The General Three-Body Problem in Conformal-Euclidean Space: Hidden Symmetries and New Properties of a Low-Dimensional Syste

Abstract: Despite the huge number of research into the three-body problem in physics and mathematics, the study of this problem still remains relevant both from the point of view of its broad application and taking into account its fundamental significance for the theory of dynamical systems. In addition, to solve the problem of quantum-to-classical transition, it is important to answer the question: is irreversibility fundamental to the description of the classical world? To answer this question, we considered a reference classical dynamical system, the general three-body problem, formulating it in conformal Euclidean space and rigorously proving its equivalence to the Newtonian three-body problem.
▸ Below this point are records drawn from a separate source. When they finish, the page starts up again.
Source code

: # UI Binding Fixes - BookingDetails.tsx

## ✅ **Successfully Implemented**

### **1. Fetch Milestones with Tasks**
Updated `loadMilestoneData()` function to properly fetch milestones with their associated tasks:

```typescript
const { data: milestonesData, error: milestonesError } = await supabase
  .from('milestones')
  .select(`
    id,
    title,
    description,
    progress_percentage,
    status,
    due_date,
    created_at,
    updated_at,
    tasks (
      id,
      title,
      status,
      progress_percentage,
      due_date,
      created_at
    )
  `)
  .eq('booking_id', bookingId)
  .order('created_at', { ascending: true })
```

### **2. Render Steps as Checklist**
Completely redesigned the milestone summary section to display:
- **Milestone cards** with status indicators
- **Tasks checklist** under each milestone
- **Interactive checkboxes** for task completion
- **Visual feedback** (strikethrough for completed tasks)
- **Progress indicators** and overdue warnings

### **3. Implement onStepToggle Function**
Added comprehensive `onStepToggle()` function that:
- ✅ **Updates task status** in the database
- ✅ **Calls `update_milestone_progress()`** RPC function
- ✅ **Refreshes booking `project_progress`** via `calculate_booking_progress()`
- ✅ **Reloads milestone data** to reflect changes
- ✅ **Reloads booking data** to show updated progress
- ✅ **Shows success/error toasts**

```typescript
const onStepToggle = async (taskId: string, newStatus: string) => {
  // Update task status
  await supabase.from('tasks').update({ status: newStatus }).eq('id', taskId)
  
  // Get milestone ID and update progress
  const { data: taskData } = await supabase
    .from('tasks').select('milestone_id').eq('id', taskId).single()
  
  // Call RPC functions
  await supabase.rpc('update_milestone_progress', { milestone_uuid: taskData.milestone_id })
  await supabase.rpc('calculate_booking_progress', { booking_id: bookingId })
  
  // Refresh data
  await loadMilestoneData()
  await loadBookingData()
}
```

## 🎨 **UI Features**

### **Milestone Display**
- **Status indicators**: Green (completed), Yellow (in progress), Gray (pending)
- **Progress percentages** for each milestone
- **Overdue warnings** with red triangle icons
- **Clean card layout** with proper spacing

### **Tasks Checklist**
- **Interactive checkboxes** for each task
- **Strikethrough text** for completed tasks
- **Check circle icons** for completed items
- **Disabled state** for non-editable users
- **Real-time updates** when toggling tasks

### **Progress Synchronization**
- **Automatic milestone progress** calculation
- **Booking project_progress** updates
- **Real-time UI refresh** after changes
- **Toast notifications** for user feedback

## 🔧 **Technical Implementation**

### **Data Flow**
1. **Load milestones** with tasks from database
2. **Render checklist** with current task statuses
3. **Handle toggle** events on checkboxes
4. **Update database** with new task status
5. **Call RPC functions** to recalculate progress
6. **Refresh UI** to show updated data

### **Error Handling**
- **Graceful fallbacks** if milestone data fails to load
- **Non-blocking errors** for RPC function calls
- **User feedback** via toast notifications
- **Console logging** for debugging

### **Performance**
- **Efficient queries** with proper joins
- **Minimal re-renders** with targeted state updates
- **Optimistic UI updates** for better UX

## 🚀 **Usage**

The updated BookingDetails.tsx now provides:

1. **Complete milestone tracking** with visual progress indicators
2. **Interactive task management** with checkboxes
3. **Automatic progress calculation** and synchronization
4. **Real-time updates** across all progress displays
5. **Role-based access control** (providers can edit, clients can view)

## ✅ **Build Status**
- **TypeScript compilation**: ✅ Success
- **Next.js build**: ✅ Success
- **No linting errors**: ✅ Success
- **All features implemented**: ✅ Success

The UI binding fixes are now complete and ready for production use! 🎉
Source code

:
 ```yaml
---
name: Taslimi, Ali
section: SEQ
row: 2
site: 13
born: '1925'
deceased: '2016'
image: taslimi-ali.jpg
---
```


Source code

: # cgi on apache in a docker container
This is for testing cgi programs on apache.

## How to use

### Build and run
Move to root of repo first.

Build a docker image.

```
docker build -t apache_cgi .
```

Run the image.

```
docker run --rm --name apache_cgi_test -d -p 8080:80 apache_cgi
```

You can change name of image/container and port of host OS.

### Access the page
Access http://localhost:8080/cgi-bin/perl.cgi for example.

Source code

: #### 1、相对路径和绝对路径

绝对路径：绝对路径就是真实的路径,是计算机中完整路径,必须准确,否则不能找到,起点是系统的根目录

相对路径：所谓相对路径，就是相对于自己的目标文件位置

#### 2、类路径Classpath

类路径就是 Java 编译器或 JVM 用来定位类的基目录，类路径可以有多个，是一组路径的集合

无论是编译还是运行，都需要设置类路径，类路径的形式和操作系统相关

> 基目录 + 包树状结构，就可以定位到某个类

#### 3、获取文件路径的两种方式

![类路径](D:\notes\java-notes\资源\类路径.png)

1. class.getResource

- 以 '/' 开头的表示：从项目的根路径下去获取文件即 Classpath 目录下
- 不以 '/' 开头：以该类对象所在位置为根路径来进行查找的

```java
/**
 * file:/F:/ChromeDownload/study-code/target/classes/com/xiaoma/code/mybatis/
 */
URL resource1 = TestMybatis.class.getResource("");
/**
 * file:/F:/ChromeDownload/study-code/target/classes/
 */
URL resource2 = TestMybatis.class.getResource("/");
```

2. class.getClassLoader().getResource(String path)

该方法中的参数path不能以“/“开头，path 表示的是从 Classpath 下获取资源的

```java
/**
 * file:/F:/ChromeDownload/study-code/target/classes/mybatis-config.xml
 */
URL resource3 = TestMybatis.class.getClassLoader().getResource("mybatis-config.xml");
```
It is shown that a curved configuration space with a local coordinate system reveals new hidden symmetries of the internal motion of a dynamical system, which makes it possible to reduce the problem to a 6th order system instead of the known 8th order. The most important consequence of this consideration is that the chronologizing parameter of the motion of a system of particles, which we call internal time, is in the general case irreversible, which is characteristic of the general three-body problem. An equation is derived that describes the evolution of the flow of geodesic trajectories, with the help of which the entropy of the system is constructed. New criteria for assessing the complexity of a low-dimensional dynamic system and the dimension of stochastic fractal structures arising in three-dimensional space are obtained. An effective mathematical algorithm has been developed for the numerical simulation of the general three-body problem, which is traditionally a difficult-to-solve system of stiff ordinary differential equations.